Scarborough Borough Jail is a historic building in Scarborough, North Yorkshire, a town in England.

The jail in Scarborough was historically at Newborough Gate in the Town Wall, and in the 19th century there were also cells in the workhouse on Dean Road. Between 1865 and 1866, the corporation built a new prison on Dean Road, to a design by William Baldwin Stewart and Alexander Taylor, at a cost of £12,000. It initially had a capacity of 36 men, 12 women and four debtors.
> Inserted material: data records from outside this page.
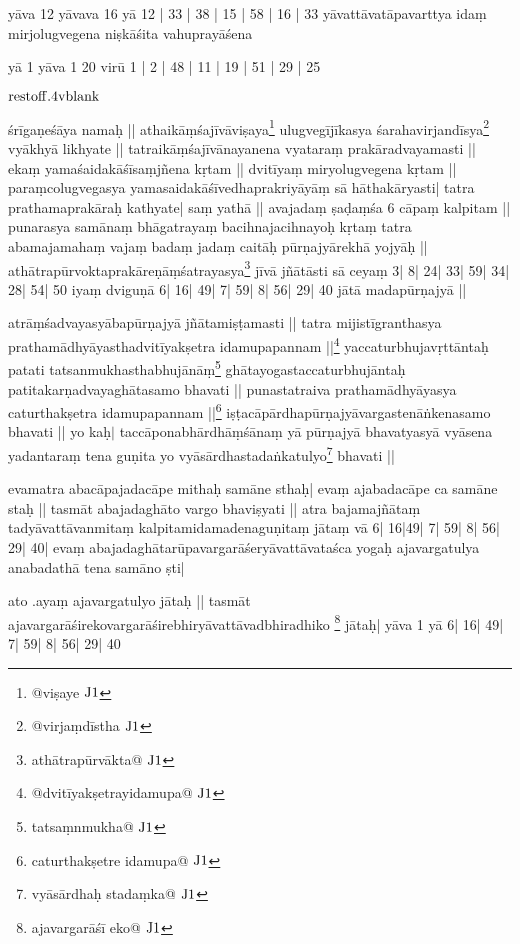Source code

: \documentclass[10pt]{article}
\begin{document}
 yāva 12
 yāvava 16 yā 12 | 33 | 38 | 15 | 58 | 16 | 33 yāvattāvatāpavarttya idaṃ mirjolugvegena niṣkāśita vahuprayāśena 
 
 yā 1 yāva 1 20 virū 1 | 2 | 48 | 11 | 19 | 51 | 29 | 25
 
  ${\rm rest of f.4v blank}$
 
 
 
  śrīgaṇeśāya namaḥ || 
athaikāṃśajīvāviṣaya\footnote{@viṣaye ${\rm J1}$}
ulugvegījīkasya 
śarahavirjandīsya\footnote{@virjaṃdīstha ${\rm J1}$}
vyākhyā likhyate ||
tatraikāṃśajīvānayanena vyataraṃ prakāradvayamasti ||
ekaṃ yamaśaidakāśīsaṃjñena kṛtam ||
dvitīyaṃ miryolugvegena kṛtam ||
paraṃcolugvegasya yamasaidakāśīvedhaprakriyāyāṃ 
sā hāthakāryasti|
tatra prathamaprakāraḥ kathyate| saṃ yathā ||
avajadaṃ ṣaḍaṃśa 6 cāpaṃ kalpitam ||
punarasya samānaṃ bhāgatrayaṃ bacihnajacihnayoḥ kṛtaṃ
tatra abamajamahaṃ vajaṃ badaṃ jadaṃ caitāḥ pūrṇajyārekhā 
yojyāḥ || 
athātrapūrvoktaprakāreṇāṃśatrayasya\footnote{athātrapūrvākta@
${\rm J1}$}
jīvā jñātāsti sā ceyaṃ 3| 8| 24| 33| 59| 34| 28| 54| 50 
iyaṃ dviguṇā 6| 16| 49| 7| 59| 8| 56| 29| 40 jātā madapūrṇajyā ||

atrāṃśadvayasyābapūrṇajyā jñātamiṣṭamasti ||
tatra mijistīgranthasya 
prathamādhyāyasthadvitīyakṣetra 
 idamupapannam ||\footnote{@dvitīyakṣetrayidamupa@ ${\rm J1}$}
yaccaturbhujavṛttāntaḥ patati 
tatsanmukhasthabhujānāṃ\footnote{tatsaṃnmukha@ ${\rm J1}$}
ghātayogastaccaturbhujāntaḥ patitakarṇadvayaghātasamo bhavati ||
punastatraiva prathamādhyāyasya 
caturthakṣetra idamupapannam ||\footnote{caturthakṣetre idamupa@ ${\rm J1}$}
iṣṭacāpārdhapūrṇajyāvargastenāṅkenasamo bhavati ||
yo kaḥ\(|\) taccāponabhārdhāṃśānaṃ yā pūrṇajyā bhavatyasyā
vyāsena yadantaraṃ tena guṇita yo 
vyāsārdhastadaṅkatulyo\footnote{vyāsārdhaḥ stadaṃka@ ${\rm J1}$}
 bhavati ||

evamatra abacāpajadacāpe mithaḥ samāne sthaḥ|
evaṃ ajabadacāpe ca samāne staḥ ||
tasmāt abajadaghāto vargo bhaviṣyati ||
atra bajamajñātaṃ tadyāvattāvanmitaṃ kalpitamidamadenaguṇitaṃ
jātaṃ vā 6| 16|49| 7| 59| 8| 56| 29| 40|
evaṃ abajadaghātarūpavargarāśeryāvattāvataśca yogaḥ
ajavargatulya anabadathā tena samāno ṣti|

ato .ayaṃ ajavargatulyo jātaḥ || 
tasmāt 
ajavargarāśirekovargarāśirebhiryāvattāvadbhiradhiko
\footnote{ajavargarāśī eko@ ${\rm J1}$}
jātaḥ|
yāva 1 yā 6| 16| 49| 7| 59| 8| 56| 29| 40 
\end{document}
On opening, 44 prisoners transferred in, and the capacity was soon increased to 79. One prison escaped in the first week, using an improvised rope to scale the wall. In 1878, the UK Government made new arrangements for prison provision, and the Scarborough Borough Jail was closed. More recently, the building has served as a council depot, with plans to convert it into a hotel not taken forward. The building has been grade II listed since 1985.

The building has a perimeter wall of stone faced brick, elsewhere it is in brick, and has a slate roof. At the entrance is an embattled machicolated elliptical arch flanked by arrow slits, and with a carved plaque above. Outside the entrance are three-storey towers with embattled parapets, containing windows with pointed heads, flanked by walls ending in smaller towers. Inside, one cell block remains, with three storeys and fronts of three and ten bays. There is also a hexagonal guards' room, two single-storey blocks of workshops, and two rectangular stone houses.